@Sladurche
There are literally five biological markers that go to make you female or male sex. Some people don't tick all the boxes for one sex or the other. What gender you are then assigned at birth and brought up as usually depends on what you most closely resemble. No-one is brought up intersex or genderless; even though 2% of the population is neither biologically male or female.
Gender is an entirely social construct- it is whether you fit with society's expectations of what women should be. Most feminists agree that the experience of being brought up as a woman defines how society treats you as a person. Identifying as a woman is because you have been brought up that way. You have expectations and training. Just like you may identify as being British, or middle-class. It's an experience, a way of being.
Some people don't agree with the gender they have been assigned and brought up as. Gender dysmorphia is a very real condition. The only way to help with this condition is transition. The more you "other" trans people and say they aren't women, the more you make them different, the more you shape the way society sees them. It does not help trans people, it just makes them more unsafe.

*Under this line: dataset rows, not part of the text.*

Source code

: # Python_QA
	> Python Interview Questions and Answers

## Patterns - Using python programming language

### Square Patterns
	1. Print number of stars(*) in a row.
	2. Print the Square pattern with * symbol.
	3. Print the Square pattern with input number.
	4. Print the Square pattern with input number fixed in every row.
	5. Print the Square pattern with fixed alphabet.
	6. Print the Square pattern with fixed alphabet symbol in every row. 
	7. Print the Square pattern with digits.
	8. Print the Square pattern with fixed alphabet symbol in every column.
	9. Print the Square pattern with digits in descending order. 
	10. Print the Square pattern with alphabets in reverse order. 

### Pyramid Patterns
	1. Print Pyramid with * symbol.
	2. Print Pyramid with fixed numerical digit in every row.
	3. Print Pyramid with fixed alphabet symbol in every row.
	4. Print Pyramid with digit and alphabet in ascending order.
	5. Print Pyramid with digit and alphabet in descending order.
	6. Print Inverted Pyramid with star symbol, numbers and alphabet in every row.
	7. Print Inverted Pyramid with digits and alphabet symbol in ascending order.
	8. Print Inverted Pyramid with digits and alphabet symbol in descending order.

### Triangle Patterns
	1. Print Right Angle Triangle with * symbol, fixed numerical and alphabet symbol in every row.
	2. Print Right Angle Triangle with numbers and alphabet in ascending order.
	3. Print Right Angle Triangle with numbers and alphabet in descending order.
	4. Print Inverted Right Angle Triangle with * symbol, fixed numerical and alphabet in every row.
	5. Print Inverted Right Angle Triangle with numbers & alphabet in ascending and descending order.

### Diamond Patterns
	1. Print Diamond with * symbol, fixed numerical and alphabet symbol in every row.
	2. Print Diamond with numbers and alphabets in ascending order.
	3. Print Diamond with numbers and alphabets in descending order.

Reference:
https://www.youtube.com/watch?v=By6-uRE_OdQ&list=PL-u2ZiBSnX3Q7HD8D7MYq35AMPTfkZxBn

That's not a "theory" - that's observable, scientific fact.
"Cis" is just a technical term. It's someone whose identity and assignation matches their biological sex. Those who get offended by it are putting their own illogical and unscientific bias towards it.
This is erroneous. People with DSD's are either male or female. They may not fit as neatly into either category as most of us, but they are either male or female.
Gender Dysphoria is very real ; however, affimative care is most certainly NOT the only way to help. In fact, if you leave most dysphoric children alone; which is to say, you don't socially transition them through name changing or pronoun usage, the vast majority of them will outgrow the dysphoria.
I find cis offensive. Its not up to you to say that I shouldn't be offended by sexist nonsense. Behave yourself.
None of the men who have assaulted me over the years ever felt the need to ask for my pronouns or gender identity because they knew I was a woman by looking at me. And I'm not particularly feminine.
Being a woman is not something you have to identify as ; its something you simply are.